- Meeting abstract
- Open Access
Evaluation of early and late complications of percutaneous dilatational tracheostomy in 86 ICU patients
© Biomed central limited 2001
- Published: 1 March 2002
- Retrospective Study
- Mechanical Ventilation
- Emergency Medicine
- Specific Treatment
Due to the prolonged stay of the critically ill under mechanical ventilation in ICU often stomatotracheal intubation should be replaced by tracheostomy. In our ICU for over the last 18 months we are practicing percutaneous dilatational tracheostomy as described by Griggs. The aim of our study is to estimate the safety of the method by evaluating the early and late complications that occurred.
In a retrospective study including 86 patients that have been trachiostomised by the above method we registered all complication that occurred for a period of 40 days after the procedure. In all of the cases the procedure was carried out in the ICU. The average time for the procedure varied between 2–10 min depending mainly on the experience of the performing surgeon.
In all cases per-operative mortality was 0%. The complications registered were grouped in Minor (A): Bleeding up to 20 ml in eight cases, rapture of the cuff in four cases, difficulty in advancing the tube into the trachea in four cases, minor subcutaneous emphysema in the region in two cases, and Major (B): Bleeding 20–150 ml in four cases, prolonged oxygen desaturation to 80% in two cases, extended subcutaneous emphysema in one case.
In group A complications did not request any specific treatment, in contrast with group B that all complication necessitated specific treatment.

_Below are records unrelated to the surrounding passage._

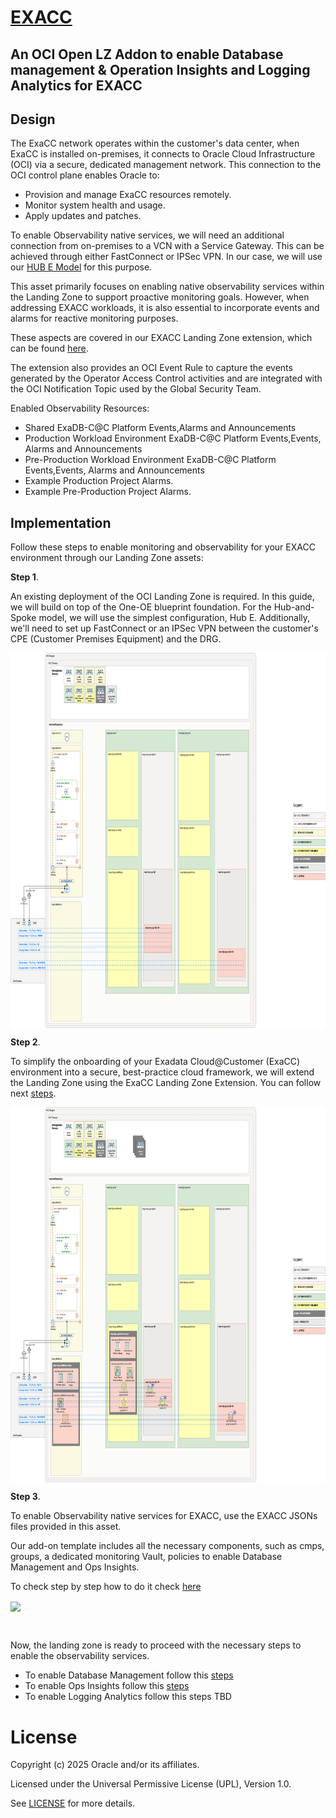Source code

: 
# **[EXACC](#)**
## **An OCI Open LZ Addon to enable Database management & Operation Insights and Logging Analytics for EXACC**


## Design

The ExaCC network operates within the customer's data center, when ExaCC is installed on-premises, it connects to Oracle Cloud Infrastructure (OCI) via a secure, dedicated management network. This connection to the OCI control plane enables Oracle to:

* Provision and manage ExaCC resources remotely.
* Monitor system health and usage.
* Apply updates and patches.

To enable Observability native services, we will need an additional connection from on-premises to a VCN with a Service Gateway. This can be achieved through either FastConnect or IPSec VPN. In our case, we will use our [HUB E Model](https://github.com/oci-landing-zones/oci-landing-zone-operating-entities/tree/master/addons/oci-hub-models/hub_e) for this purpose.

This asset primarily focuses on enabling native observability services within the Landing Zone to support proactive monitoring goals. However, when addressing EXACC workloads, it is also essential to incorporate events and alarms for reactive monitoring purposes.

These aspects are covered in our EXACC Landing Zone extension, which can be found [here](https://github.com/oci-landing-zones/oci-landing-zone-operating-entities/tree/master/workload-extensions/exacc).

The extension also provides an OCI Event Rule to capture the events generated by the Operator Access Control activities and are integrated with the OCI Notification Topic used by the Global Security Team.

Enabled Observability Resources:
* Shared ExaDB-C@C Platform Events,Alarms and Announcements
* Production Workload Environment ExaDB-C@C Platform Events,Events, Alarms and Announcements
* Pre-Production Workload Environment ExaDB-C@C Platform Events,Events, Alarms and Announcements
* Example Production Project Alarms.
* Example Pre-Production Project Alarms.



## Implementation

Follow these steps to enable monitoring and observability for your EXACC environment through our Landing Zone assets:


**Step 1**. 

An existing deployment of the OCI Landing Zone is required. In this guide, we will build on top of the One-OE blueprint foundation. For the Hub-and-Spoke model, we will use the simplest configuration, Hub E. Additionally, we'll need to set up FastConnect or an IPSec VPN between the customer's CPE (Customer Premises Equipment) and the DRG.

<img src="../images/ONE_OE.png" height="600" align="center">


**Step 2**. 
 
To simplify the onboarding of your Exadata Cloud@Customer (ExaCC) environment into a secure, best-practice cloud framework, we will extend the Landing Zone using the ExaCC Landing Zone Extension. You can follow next [steps](https://github.com/oci-landing-zones/oci-landing-zone-operating-entities/tree/master/workload-extensions/exacc). 

<img src="../images/ADDON_EXACC.png" height="600" align="center">


**Step 3**. 

To enable Observability native services for EXACC, use the EXACC JSONs files provided in this asset. 

Our add-on template includes all the necessary components, such as cmps, groups, a dedicated monitoring Vault, policies to enable Database Management and Ops Insights.

To check step by step how to do it check [here](./Implementation_addon_steps.md)

<img src="../images/OBS_ADDON_EXACC.png" height="600" align="center">

&nbsp; 

Now, the landing zone is ready to proceed with the necessary steps to enable the observability services.

* To enable Database Management follow this [steps](https://github.com/oracle-devrel/technology-engineering/blob/O%26M-for-LZ/manageability-and-operations/observability-and-manageability/database-management/LZ-addons/steps_to_enable_DBM_ExaCC.md)
* To enable Ops Insights follow this [steps](https://github.com/oracle-devrel/technology-engineering/blob/O%26M-for-LZ/manageability-and-operations/observability-and-manageability/operations-insights/LZ-addons/steps_to_enable_OPSI_ExaCC.md)
* To enable Logging Analytics follow this steps TBD



# License

Copyright (c) 2025 Oracle and/or its affiliates.

Licensed under the Universal Permissive License (UPL), Version 1.0.

See [LICENSE](/LICENSE.txt) for more details.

Early post-operatively in two cases we had suppuration of the stoma. In two cases we had minor lung atelectasias possibly due to bleeding. Evaluation on the 40th day was possible only in 55 cases that survived. Among these cases we had kelloid formations at the wound site in two cases.
The performance of tracheostomy by the above method is quick and effective in experienced hands in spite of the low possibility of major bleeding. However, the whole procedure should be performed in the presence of surgeon. Post operative scars were minimal.